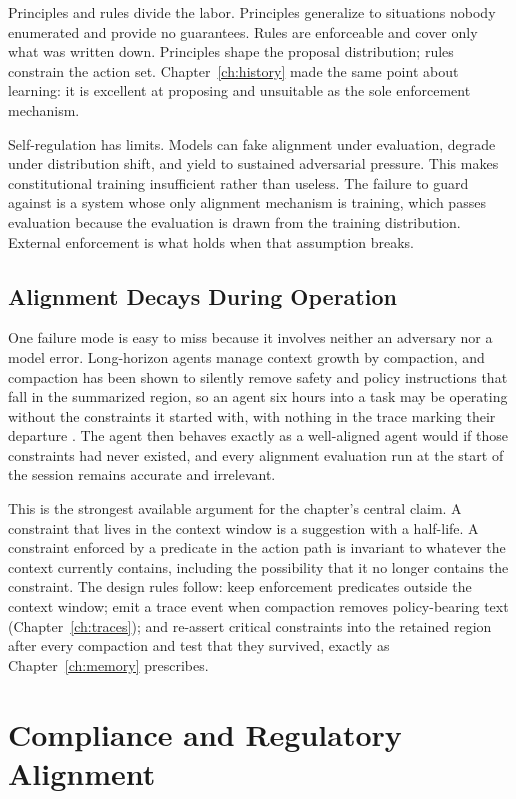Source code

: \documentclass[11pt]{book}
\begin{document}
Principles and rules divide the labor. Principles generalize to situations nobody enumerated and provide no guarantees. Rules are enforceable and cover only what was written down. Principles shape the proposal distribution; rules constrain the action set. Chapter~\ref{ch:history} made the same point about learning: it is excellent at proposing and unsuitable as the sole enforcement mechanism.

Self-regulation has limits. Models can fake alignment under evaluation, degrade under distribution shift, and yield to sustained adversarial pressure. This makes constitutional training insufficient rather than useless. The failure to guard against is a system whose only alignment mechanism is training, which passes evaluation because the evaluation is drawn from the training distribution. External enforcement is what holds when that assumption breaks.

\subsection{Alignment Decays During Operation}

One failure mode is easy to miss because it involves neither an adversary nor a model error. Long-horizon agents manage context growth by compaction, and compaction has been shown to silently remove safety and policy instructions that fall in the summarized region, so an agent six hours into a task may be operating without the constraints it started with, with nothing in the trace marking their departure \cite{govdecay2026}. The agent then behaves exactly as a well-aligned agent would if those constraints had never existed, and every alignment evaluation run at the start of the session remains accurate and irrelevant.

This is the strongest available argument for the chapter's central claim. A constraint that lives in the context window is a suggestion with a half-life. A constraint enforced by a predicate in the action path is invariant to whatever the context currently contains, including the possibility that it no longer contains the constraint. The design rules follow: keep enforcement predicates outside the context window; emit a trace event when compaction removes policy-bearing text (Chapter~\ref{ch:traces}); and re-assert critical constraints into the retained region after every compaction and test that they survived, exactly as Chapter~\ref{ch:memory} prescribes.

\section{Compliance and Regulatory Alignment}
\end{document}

========================================

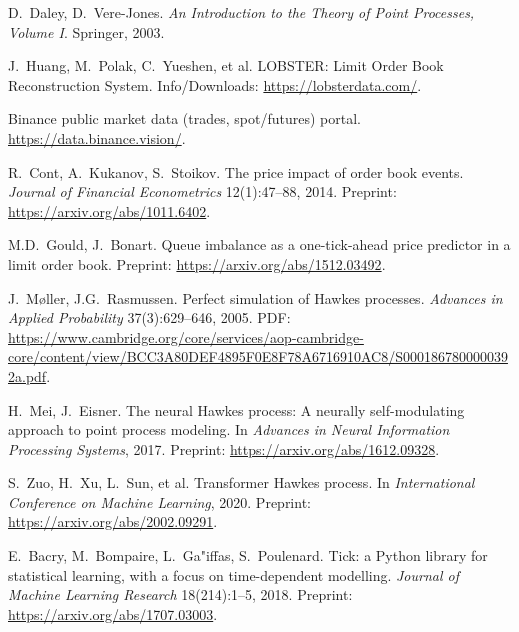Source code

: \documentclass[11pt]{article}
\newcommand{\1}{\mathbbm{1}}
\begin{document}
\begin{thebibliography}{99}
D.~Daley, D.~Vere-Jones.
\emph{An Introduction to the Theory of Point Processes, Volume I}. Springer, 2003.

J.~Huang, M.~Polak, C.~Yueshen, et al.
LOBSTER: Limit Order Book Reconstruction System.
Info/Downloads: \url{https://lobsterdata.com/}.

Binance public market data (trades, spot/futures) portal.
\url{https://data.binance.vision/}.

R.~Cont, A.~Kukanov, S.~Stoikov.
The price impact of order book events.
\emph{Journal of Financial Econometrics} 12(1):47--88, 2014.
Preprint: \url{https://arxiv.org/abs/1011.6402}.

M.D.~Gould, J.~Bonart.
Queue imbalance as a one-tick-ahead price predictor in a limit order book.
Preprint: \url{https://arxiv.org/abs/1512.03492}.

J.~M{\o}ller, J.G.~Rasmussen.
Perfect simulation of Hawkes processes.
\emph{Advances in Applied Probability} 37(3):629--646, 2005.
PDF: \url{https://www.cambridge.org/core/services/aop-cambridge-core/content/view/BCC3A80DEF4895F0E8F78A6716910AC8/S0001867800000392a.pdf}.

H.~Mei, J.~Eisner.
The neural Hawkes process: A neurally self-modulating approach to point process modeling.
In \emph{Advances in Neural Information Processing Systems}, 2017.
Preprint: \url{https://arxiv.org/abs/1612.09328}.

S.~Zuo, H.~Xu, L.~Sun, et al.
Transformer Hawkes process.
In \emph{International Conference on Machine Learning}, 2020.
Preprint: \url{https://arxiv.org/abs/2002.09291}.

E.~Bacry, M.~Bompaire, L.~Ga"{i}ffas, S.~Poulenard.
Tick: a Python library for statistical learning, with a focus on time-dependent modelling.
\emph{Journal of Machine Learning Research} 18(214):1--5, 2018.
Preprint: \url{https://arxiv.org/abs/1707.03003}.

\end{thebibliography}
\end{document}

========================================

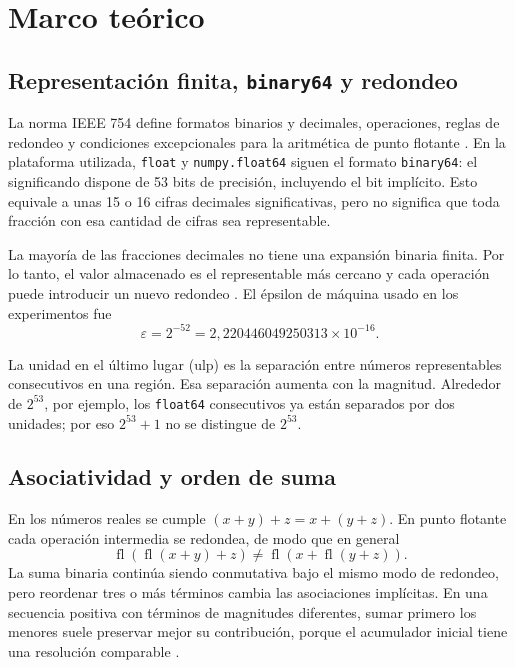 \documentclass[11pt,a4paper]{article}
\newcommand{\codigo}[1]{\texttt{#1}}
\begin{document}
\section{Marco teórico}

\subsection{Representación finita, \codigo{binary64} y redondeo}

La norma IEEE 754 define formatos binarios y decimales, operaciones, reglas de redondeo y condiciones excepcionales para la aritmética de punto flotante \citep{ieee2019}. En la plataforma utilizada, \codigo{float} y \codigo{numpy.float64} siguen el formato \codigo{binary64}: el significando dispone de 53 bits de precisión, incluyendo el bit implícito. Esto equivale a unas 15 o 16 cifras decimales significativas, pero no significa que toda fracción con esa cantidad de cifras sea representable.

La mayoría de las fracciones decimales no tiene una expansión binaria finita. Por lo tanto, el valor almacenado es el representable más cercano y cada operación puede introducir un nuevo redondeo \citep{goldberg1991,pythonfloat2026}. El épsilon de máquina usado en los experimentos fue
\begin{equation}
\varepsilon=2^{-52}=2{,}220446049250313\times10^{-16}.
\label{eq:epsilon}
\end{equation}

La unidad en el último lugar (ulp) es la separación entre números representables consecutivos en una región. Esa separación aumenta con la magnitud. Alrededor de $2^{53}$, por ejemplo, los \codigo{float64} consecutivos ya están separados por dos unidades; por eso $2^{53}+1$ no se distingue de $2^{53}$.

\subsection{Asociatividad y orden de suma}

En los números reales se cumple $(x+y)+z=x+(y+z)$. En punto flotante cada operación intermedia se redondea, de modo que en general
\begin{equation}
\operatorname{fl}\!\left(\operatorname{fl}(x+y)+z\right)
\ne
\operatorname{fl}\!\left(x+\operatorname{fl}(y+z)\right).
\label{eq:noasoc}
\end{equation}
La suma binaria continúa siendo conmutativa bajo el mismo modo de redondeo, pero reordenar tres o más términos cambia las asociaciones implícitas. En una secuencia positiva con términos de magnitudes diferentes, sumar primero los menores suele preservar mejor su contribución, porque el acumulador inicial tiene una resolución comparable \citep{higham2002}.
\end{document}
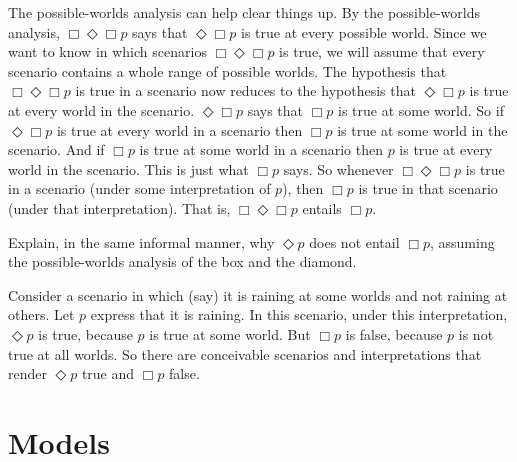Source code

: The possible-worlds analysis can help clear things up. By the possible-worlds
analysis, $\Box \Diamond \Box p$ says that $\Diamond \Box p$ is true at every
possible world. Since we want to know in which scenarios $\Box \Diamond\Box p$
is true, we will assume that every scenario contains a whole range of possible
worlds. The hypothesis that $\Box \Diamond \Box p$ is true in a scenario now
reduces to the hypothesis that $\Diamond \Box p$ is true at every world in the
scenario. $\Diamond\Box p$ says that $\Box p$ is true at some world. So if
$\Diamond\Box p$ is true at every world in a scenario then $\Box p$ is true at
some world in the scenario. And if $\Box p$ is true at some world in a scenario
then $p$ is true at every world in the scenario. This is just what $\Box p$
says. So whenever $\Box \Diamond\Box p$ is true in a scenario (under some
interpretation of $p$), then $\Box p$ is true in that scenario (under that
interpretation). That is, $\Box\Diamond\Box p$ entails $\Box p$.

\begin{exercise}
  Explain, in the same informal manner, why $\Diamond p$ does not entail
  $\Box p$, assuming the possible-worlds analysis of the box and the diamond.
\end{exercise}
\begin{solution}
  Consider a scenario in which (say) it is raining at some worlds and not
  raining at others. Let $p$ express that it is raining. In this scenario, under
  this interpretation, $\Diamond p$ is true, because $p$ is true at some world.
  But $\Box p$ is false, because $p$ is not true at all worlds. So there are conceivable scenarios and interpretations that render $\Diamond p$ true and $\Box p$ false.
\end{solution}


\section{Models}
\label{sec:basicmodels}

========================================

What is being asked:
In the entries above, some lines hold the string "Advances". Copy each of them.

Output below:
\emph{Advances in Applied Probability} 37(3):629--646, 2005.
In \emph{Advances in Neural Information Processing Systems}, 2017.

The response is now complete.